Juste avant la manifestation du 11 janvier

Dans le tumulte, le flot de mails, d'informations, de discussions, chacun chemine. Difficile, d'être sûr d'avoir raison, aussi je comprends la position de celles et ceux qui n'iront pas à la manifestation aujourd’hui d'autant que j'ai réagi d'abord de la même manière.
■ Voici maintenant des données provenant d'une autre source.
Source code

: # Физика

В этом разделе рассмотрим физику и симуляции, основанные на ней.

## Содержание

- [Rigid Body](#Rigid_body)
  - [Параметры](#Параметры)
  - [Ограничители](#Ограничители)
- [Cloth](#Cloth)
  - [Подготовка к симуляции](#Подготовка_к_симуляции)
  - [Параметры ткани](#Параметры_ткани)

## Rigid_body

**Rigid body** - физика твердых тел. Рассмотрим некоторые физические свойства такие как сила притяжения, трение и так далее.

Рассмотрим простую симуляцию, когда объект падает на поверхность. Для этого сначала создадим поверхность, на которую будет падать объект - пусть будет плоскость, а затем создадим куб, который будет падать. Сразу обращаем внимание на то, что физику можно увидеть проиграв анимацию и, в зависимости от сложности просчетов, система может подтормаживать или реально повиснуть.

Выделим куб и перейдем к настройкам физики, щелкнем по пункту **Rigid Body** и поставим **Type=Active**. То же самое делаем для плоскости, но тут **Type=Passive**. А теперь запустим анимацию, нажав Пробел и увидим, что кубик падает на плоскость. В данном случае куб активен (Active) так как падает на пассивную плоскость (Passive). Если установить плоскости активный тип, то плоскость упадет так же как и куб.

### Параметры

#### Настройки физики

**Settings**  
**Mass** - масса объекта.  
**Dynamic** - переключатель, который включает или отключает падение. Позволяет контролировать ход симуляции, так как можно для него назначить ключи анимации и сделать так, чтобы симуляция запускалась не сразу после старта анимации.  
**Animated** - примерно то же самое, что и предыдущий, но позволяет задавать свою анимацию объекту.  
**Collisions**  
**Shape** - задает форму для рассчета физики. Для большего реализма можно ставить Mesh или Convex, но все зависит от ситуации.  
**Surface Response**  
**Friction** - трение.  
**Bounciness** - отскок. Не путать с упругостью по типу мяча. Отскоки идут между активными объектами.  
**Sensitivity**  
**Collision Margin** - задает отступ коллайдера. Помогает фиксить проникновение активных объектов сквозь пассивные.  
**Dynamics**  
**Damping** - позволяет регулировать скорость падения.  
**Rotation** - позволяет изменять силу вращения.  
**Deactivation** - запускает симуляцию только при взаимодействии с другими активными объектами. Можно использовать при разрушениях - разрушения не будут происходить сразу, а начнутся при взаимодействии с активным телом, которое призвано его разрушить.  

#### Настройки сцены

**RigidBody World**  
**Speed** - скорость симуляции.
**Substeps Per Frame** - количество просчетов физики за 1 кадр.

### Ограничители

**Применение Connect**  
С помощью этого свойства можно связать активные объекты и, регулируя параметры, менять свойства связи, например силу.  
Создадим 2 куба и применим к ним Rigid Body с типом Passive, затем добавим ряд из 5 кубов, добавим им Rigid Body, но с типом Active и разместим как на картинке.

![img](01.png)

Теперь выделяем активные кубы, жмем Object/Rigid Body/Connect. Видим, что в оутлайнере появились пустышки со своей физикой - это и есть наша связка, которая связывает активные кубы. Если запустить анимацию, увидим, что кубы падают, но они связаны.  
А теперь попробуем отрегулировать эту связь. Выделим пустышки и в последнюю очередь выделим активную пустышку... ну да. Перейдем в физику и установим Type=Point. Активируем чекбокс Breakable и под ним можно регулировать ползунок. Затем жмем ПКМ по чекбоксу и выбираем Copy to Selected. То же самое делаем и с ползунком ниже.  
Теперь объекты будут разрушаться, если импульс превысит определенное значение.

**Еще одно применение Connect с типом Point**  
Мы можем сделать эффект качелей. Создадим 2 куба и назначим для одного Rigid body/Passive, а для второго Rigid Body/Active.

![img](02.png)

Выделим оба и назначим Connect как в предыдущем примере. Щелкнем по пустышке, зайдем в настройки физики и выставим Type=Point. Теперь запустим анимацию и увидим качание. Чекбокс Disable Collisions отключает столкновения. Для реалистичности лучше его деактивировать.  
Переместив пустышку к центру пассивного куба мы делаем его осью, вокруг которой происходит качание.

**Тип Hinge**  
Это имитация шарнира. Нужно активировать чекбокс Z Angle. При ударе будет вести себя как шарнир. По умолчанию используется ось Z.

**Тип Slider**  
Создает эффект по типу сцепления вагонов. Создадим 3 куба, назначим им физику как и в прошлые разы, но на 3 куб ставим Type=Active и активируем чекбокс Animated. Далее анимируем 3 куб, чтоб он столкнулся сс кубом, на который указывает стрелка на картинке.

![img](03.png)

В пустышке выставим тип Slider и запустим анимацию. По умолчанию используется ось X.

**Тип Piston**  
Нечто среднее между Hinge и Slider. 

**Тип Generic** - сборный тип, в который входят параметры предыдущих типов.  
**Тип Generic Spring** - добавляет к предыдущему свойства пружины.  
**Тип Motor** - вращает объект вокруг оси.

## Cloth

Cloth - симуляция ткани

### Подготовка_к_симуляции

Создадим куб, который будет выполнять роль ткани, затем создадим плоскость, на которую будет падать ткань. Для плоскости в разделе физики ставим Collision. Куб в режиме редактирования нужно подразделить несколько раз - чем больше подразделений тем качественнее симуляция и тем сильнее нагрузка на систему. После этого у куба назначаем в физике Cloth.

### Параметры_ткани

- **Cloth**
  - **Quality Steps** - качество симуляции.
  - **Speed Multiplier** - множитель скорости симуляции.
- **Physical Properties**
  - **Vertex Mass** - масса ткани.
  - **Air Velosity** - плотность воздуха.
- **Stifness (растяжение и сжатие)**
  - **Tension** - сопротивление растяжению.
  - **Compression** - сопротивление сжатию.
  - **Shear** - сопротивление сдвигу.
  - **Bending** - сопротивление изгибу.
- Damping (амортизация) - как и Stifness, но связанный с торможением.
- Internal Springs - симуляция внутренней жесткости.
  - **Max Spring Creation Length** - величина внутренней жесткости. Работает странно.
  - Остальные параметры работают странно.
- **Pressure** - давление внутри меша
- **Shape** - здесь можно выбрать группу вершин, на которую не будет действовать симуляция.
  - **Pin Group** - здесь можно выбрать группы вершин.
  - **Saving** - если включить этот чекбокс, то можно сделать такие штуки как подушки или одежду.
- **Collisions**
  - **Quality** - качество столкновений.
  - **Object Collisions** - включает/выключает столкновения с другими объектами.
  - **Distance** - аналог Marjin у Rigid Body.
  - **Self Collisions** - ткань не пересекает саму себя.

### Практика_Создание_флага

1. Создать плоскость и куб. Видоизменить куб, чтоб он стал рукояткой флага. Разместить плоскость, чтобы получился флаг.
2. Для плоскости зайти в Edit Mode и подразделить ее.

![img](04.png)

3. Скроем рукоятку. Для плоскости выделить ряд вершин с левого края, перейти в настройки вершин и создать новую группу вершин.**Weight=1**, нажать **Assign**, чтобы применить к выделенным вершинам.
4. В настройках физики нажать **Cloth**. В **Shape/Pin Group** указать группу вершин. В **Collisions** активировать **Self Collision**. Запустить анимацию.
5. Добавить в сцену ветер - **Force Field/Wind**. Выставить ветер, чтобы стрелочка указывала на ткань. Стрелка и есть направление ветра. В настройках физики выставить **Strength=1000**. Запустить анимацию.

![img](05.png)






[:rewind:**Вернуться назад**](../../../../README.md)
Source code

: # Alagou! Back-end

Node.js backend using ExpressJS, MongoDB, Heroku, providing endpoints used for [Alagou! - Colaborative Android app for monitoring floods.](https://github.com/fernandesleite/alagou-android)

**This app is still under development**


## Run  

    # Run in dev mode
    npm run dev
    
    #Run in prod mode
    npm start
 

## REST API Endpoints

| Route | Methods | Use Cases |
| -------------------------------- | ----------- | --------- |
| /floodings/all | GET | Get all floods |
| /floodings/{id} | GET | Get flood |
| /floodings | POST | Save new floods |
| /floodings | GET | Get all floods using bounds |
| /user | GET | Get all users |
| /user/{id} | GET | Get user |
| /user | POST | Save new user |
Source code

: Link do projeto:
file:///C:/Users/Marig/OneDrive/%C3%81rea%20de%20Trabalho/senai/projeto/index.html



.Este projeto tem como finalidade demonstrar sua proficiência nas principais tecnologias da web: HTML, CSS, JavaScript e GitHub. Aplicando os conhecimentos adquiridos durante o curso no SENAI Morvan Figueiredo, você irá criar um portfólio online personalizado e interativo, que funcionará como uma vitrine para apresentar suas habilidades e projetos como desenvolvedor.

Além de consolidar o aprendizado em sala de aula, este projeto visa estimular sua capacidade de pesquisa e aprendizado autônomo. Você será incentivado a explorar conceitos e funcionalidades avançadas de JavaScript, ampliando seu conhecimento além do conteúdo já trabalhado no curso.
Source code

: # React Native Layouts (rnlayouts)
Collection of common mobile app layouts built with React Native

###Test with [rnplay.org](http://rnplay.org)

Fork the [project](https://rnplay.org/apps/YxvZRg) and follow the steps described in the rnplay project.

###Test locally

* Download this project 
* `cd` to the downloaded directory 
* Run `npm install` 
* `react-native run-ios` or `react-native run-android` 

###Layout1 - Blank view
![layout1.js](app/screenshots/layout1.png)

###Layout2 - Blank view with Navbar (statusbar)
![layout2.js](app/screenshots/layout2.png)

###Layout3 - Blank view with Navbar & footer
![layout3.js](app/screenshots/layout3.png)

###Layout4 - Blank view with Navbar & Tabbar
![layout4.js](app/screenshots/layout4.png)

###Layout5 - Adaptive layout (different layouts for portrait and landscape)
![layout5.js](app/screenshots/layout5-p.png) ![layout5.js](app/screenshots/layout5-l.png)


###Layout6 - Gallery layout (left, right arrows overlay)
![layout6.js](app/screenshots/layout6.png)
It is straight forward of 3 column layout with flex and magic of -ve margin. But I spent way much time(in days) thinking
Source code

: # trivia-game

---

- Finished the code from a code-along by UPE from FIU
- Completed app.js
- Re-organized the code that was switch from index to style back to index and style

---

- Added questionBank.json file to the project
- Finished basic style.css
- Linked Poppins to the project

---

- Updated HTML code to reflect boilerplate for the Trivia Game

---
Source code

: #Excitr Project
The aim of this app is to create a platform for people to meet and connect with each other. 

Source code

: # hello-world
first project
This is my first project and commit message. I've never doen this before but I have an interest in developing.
La tuerie effroyable de mercredi avait pour but de décimer l'équipe de rédaction de Charlie Hebdo parce que ce journal est un journal impertinent et particulièrement à l'égard des religions, de l'islam mais pas seulement. Il est tout à fait légitime de ne pas partager sa ligne éditoriale voir de considérer que certains dessins relevaient de l'islamophobie.

La liberté d'expression vaut pour tout le monde et nous devons nous battre pour qu'elle ne soit pas bafouée. C'est par les mots et les idées que nous devons convaincre quand nous sommes en désaccord. Ne perdons pas de vue que Charb, Wolinski, Cabu et Tignous se revendiquaient de l'esprit de 68, de la culture anarcho-libertaire, voire de la culture communiste. Ce sont nos camarades. Leurs dessins ont illustré nos tracts, nos journaux, nous les avons cotoyés à la fête de l'Humanité.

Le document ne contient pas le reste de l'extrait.